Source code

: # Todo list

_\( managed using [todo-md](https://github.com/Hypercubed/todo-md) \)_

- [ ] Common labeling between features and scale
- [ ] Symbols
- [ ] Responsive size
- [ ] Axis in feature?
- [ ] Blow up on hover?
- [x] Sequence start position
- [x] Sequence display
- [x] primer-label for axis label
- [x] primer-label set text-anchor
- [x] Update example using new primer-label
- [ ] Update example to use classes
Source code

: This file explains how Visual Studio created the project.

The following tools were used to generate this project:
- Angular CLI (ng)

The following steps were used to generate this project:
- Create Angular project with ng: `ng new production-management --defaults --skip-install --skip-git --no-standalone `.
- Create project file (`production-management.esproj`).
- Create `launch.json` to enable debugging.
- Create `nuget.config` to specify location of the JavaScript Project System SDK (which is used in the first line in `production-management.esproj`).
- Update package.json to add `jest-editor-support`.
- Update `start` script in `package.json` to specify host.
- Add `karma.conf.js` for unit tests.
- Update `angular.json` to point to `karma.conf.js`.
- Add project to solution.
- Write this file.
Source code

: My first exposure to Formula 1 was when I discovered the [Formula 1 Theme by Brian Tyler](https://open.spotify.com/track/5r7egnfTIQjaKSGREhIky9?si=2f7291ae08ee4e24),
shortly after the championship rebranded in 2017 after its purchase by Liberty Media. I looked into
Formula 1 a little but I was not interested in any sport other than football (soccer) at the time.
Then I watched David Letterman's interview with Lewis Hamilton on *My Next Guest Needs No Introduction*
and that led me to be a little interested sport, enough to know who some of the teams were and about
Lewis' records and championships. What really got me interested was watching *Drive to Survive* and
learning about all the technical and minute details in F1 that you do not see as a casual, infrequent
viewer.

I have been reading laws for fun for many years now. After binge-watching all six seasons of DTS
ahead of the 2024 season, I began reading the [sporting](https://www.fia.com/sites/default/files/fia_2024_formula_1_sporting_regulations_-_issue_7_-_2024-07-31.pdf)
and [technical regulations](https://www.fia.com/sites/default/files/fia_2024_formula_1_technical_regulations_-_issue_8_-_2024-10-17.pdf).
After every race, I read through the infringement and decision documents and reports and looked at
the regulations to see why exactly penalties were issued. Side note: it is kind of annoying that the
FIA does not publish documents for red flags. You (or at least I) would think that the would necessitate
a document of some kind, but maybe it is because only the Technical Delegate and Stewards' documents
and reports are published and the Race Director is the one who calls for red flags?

──────

#### [What you need to do]
Write every entry out again, exactly as it stands.

#### [Exercise answer]
Source code

: # Todo list

_\( managed using [todo-md](https://github.com/Hypercubed/todo-md) \)_

- [ ] Common labeling between features and scale
- [ ] Symbols
- [ ] Responsive size
- [ ] Axis in feature?
- [ ] Blow up on hover?
- [x] Sequence start position
- [x] Sequence display
- [x] primer-label for axis label
- [x] primer-label set text-anchor
- [x] Update example using new primer-label
- [ ] Update example to use classes
Source code

: This file explains how Visual Studio created the project.

The following tools were used to generate this project:
- Angular CLI (ng)

The following steps were used to generate this project:
- Create Angular project with ng: `ng new production-management --defaults --skip-install --skip-git --no-standalone `.
- Create project file (`production-management.esproj`).
- Create `launch.json` to enable debugging.
- Create `nuget.config` to specify location of the JavaScript Project System SDK (which is used in the first line in `production-management.esproj`).
- Update package.json to add `jest-editor-support`.
- Update `start` script in `package.json` to specify host.
- Add `karma.conf.js` for unit tests.
- Update `angular.json` to point to `karma.conf.js`.
- Add project to solution.
- Write this file.
Source code

: My first exposure to Formula 1 was when I discovered the [Formula 1 Theme by Brian Tyler](https://open.spotify.com/track/5r7egnfTIQjaKSGREhIky9?si=2f7291ae08ee4e24),
shortly after the championship rebranded in 2017 after its purchase by Liberty Media. I looked into
Formula 1 a little but I was not interested in any sport other than football (soccer) at the time.
Then I watched David Letterman's interview with Lewis Hamilton on *My Next Guest Needs No Introduction*
and that led me to be a little interested sport, enough to know who some of the teams were and about
Lewis' records and championships. What really got me interested was watching *Drive to Survive* and
learning about all the technical and minute details in F1 that you do not see as a casual, infrequent
viewer.

I have been reading laws for fun for many years now. After binge-watching all six seasons of DTS
ahead of the 2024 season, I began reading the [sporting](https://www.fia.com/sites/default/files/fia_2024_formula_1_sporting_regulations_-_issue_7_-_2024-07-31.pdf)
and [technical regulations](https://www.fia.com/sites/default/files/fia_2024_formula_1_technical_regulations_-_issue_8_-_2024-10-17.pdf).
After every race, I read through the infringement and decision documents and reports and looked at
the regulations to see why exactly penalties were issued. Side note: it is kind of annoying that the
FIA does not publish documents for red flags. You (or at least I) would think that the would necessitate
a document of some kind, but maybe it is because only the Technical Delegate and Stewards' documents
and reports are published and the Race Director is the one who calls for red flags?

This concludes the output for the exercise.